Los científicos están convencidos de que en el sistema solar, la vida tal como la conocemos, sólo existe en la Tierra. Admiten la posibilidad de que en Marte, cuya superficie ha permitido rastrear la presencia de agua congelada, puedan existir ciertas formas de vida, sin duda microscópicas, en el subsuelo o en cavernas.
       El descubrimiento de que en Europa, satélite de Júpiter, está totalmente cubierto por un océano congelado en la superficie, pero líquido en sus profundidades (cómo lo sugieren las fotos tomadas por la sonda Galileo, al mostrar la superficie de ese satélite fracturado en forma similar a las banquisas de las regiones polares terrestres), abre otra posibilidad de vida extraterrestre, pero desarrollada en condiciones muy adversas, similares tal vez a las que existen en los fondos de las grandes profundidades marinas de la Tierra.
       Titán, otro satélite de Júpiter, posee una atmósfera de metano y nitrógeno, y en su superficie podría tener nitrógeno líquido, lo mismo puede decirse de Tritón el satélite de Neptuno.
     Los científicos admiten que sólo en esos satélites pudiera existir alguna forma de vida, muy rudimentaria a causa de la evidente adversidad de su entorno. ¿Cuáles son, por tanto, las posibilidades de vida en el Universo?
       Stephen H. Dole, en su libro “Habitable Planets for Man”, llega a conclusiones que tal vez puedan interesar al lector.
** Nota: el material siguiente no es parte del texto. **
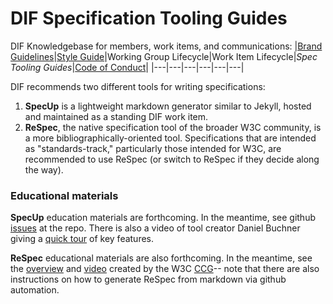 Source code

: # DIF Specification Tooling Guides

DIF Knowledgebase for members, work items, and communications:
|[Brand Guidelines](brand-guidelines.md)|[Style Guide](style-guide.md)|Working Group Lifecycle|Work Item Lifecycle|*Spec Tooling Guides*|[Code of Conduct](code-of-conduct.md)|
|---|---|---|---|---|---|

DIF recommends two different tools for writing specifications:
1. **SpecUp** is a lightweight markdown generator similar to Jekyll, hosted and maintained as a standing DIF work item.
2. **ReSpec**, the native specification tool of the broader W3C community, is a more bibliographically-oriented tool. Specifications that are intended as "standards-track," particularly those intended for W3C, are recommended to use ReSpec (or switch to ReSpec if they decide along the way).

### Educational materials

**SpecUp** education materials are forthcoming. In the meantime, see github [issues](https://github.com/decentralized-identity/spec-up/issues) at the repo. There is also a video of tool creator Daniel Buchner giving a [quick tour](https://www.youtube.com/watch?v=sfMc5Has4s4) of key features.

**ReSpec** educational materials are also forthcoming.  In the meantime, see the [overview](https://w3c-ccg.github.io/specs.html) and [video](https://youtu.be/0eQXU6Z-A6Q) created by the W3C [CCG](https://w3c-ccg.github.io/)-- note that there are also instructions on how to generate ReSpec from markdown via github automation.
Señala, en primer lugar, que una estrella debe ser de un tamaño parecido al Sol para tener un planeta habitable.
        Argumenta que cuanto más grande es la estrella tanto menor es su vida, y si excede ciertas dimensiones no viviría lo suficiente como para permitir que un planeta recorra las prolongadas etapas de su evolución química, antes de desarrollar formas de vida complejas.
      Por el contrario, una estrella demasiado pequeña no puede calentar suficientemente un planeta, a menos que se encuentre muy próximo a ella, lo que genera efectos que hacen imposible el surgimiento de vida tal como la conocemos.
       Según los cálculos de Stephen H. Dole, existen 17 mil millones de tales estrellas únicamente en nuestra galaxia y, haciendo lo que parece una razonable estimación, dice que probablemente hay en ella unos 640 millones de planetas habitables, conteniendo ya cada uno de ellos alguna o algunas forma de vida.
       Y agrega que si estos planetas habitables está distribuidos  más o menos homogéneamente por la galaxia, debe existir uno por cada 80 mil años luz cúbicos, esto significa que el planeta habitable más próximo puede distar de la Tierra unos 27 años luz, y a unos 100 años luz de distancia pueden encontrarse unos 50 planetas habitables.
        Naturalmente, una estrella del tamaño adecuado podría tener un planeta habitable o no poseer ninguno. Un planeta puede poseer vida, pero vida aun no inteligente. Nuestra propia Tierra, el único planeta habitable que conocemos, existió durante al menos 2 mil millones de años con vida, pero sin vida inteligente.
       Dice Stephen H. Dole que si el hombre, ya como ser racional, tiene aproximadamente un millón de años sobre la Tierra, ésta ha poseído vida inteligente durante 1/3.500 del tiempo en que ha poseído vida de alguna clase. Si pudiéramos decir lo mismo de todos los planetas que albergan la vida, uno de cada 3,500 alberga vida inteligente, por lo que partiendo de 60 millones de planetas habitables, pueden existir unos 180 mil poblados de seres inteligentes, únicamente en nuestra galaxia.